[Saved data entries]
********

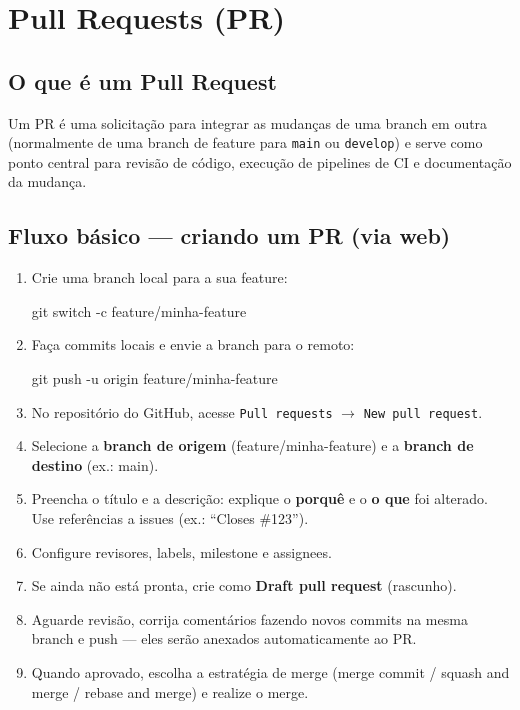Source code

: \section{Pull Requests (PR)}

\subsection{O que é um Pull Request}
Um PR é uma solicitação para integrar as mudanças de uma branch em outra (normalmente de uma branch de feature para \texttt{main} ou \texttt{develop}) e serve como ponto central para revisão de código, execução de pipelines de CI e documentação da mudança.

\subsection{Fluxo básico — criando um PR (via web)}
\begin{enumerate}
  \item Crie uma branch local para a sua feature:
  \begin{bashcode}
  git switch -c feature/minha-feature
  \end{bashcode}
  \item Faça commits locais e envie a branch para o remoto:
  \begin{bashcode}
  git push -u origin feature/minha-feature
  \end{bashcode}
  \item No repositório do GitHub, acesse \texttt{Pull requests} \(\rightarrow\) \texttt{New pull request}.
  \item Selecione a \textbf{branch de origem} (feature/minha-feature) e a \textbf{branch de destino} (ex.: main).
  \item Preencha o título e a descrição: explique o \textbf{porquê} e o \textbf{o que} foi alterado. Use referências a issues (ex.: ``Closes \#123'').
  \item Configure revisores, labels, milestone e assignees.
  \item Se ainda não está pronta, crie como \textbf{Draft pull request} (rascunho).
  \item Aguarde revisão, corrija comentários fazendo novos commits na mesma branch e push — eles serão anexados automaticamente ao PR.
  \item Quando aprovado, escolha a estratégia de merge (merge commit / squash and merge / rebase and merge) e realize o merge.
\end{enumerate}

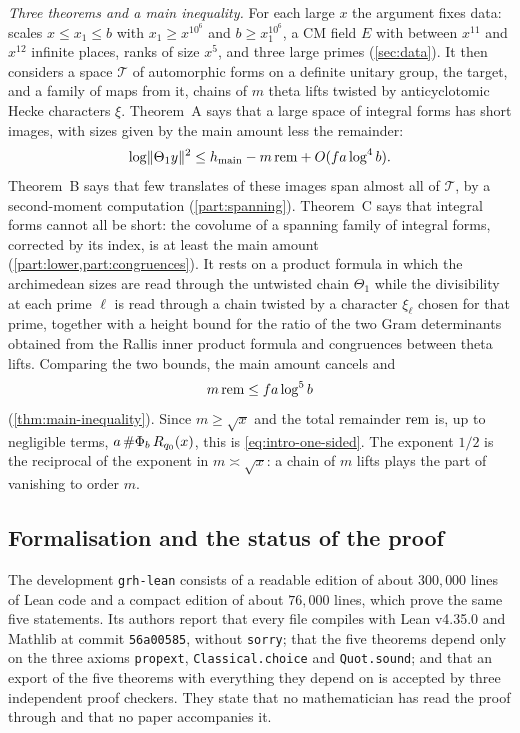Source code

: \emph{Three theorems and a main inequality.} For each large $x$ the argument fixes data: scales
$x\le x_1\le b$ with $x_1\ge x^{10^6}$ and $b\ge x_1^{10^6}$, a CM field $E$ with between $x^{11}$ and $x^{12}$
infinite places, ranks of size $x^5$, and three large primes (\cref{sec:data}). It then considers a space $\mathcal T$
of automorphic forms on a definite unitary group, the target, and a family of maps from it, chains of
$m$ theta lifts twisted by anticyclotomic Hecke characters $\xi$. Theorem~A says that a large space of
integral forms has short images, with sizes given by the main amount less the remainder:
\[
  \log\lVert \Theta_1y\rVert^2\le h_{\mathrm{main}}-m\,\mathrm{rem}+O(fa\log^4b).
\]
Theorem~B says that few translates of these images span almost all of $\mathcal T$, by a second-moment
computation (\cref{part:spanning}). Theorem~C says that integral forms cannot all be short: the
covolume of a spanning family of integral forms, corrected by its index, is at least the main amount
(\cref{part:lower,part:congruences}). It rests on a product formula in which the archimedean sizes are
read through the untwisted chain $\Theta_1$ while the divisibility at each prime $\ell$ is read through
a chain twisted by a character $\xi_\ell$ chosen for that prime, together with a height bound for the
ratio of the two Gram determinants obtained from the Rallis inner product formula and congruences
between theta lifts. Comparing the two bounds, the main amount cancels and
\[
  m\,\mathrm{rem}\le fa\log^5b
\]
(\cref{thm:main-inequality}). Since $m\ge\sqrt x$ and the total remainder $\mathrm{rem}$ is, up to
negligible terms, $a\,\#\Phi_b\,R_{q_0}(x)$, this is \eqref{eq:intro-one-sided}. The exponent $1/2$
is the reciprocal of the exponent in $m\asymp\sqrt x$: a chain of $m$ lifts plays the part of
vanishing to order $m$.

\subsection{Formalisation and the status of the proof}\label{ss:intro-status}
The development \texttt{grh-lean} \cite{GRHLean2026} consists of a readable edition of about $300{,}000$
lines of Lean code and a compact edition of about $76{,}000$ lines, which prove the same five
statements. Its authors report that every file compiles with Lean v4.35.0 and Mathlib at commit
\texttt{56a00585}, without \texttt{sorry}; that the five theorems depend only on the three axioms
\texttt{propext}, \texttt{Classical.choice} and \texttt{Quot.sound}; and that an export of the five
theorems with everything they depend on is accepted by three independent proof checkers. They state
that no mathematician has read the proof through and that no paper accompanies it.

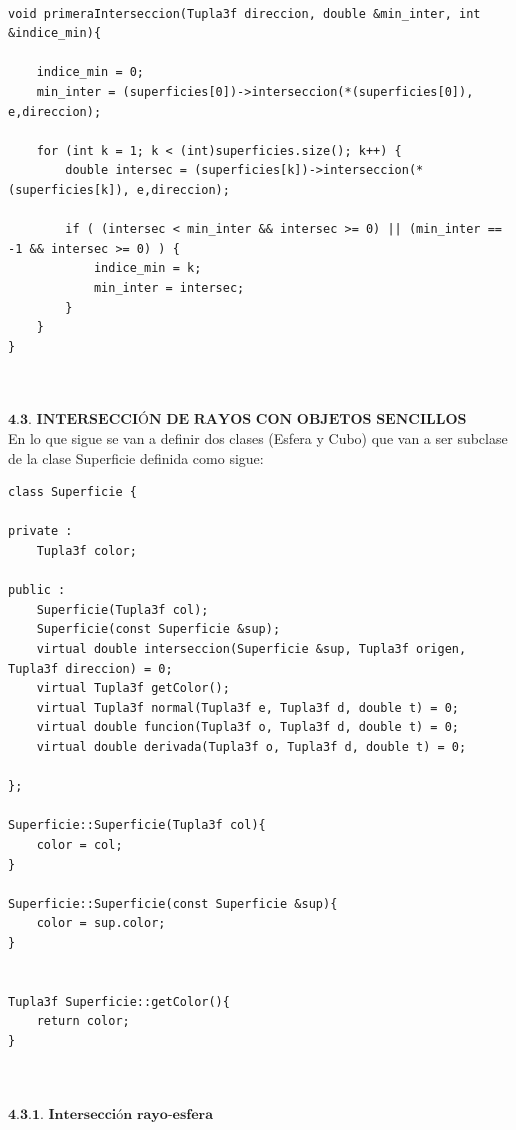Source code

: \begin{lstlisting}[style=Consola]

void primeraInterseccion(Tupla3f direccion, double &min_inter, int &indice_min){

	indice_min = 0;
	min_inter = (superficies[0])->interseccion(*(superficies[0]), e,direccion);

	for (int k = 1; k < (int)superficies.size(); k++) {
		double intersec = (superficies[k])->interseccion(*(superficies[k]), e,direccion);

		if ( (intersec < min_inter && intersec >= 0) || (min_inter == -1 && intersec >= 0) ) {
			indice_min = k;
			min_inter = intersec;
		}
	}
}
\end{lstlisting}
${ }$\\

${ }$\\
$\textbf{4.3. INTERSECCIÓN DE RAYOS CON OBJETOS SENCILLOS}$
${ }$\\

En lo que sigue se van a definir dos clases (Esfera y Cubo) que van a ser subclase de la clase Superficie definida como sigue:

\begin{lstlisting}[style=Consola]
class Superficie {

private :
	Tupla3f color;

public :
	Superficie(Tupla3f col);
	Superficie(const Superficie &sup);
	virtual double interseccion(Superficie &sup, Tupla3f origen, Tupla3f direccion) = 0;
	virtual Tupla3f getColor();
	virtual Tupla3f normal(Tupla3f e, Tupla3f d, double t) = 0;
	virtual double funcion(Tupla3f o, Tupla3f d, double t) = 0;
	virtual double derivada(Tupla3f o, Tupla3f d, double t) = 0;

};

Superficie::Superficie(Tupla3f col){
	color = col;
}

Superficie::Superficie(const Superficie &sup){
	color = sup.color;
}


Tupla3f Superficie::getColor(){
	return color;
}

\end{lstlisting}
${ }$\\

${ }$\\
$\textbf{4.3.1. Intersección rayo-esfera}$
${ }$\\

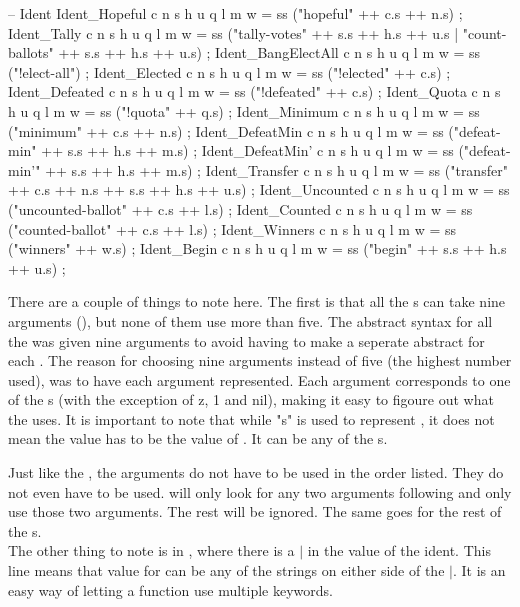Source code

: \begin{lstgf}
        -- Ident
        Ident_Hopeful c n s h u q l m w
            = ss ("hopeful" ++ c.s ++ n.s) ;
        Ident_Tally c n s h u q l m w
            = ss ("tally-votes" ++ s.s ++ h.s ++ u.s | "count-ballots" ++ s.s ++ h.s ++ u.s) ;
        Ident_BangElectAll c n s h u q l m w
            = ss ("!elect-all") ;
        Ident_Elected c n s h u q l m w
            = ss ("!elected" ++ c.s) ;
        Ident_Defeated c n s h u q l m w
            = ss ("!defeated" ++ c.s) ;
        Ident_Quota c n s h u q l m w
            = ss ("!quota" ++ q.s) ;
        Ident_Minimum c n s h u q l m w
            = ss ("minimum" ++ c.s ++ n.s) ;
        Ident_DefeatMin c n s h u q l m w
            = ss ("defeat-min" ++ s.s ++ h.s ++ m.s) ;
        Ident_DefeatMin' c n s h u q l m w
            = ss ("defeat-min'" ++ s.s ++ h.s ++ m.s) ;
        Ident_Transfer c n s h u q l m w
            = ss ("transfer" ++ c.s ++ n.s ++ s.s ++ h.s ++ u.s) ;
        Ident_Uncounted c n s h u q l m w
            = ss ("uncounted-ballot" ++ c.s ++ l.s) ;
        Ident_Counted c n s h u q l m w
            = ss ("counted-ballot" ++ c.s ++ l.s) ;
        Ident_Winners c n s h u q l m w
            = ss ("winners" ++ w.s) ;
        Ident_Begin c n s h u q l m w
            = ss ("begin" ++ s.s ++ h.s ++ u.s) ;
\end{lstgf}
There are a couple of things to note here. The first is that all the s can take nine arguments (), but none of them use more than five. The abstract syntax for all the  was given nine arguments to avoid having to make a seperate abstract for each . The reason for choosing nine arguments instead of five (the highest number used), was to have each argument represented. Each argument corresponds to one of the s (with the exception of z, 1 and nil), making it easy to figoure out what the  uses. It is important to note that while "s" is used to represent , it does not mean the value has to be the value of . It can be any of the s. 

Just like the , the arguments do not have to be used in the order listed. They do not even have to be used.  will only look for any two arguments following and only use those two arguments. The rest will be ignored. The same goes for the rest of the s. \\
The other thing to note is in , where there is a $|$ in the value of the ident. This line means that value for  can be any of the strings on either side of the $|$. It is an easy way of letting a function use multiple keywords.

********

TASK DETAILS >>
When the word "proof" occurs in a line above, list that line.

RESPONSE AREA >>
\subsection{Formalisation and the status of the proof}\label{ss:intro-status}
theorems with everything they depend on is accepted by three independent proof checkers. They state
that no mathematician has read the proof through and that no paper accompanies it.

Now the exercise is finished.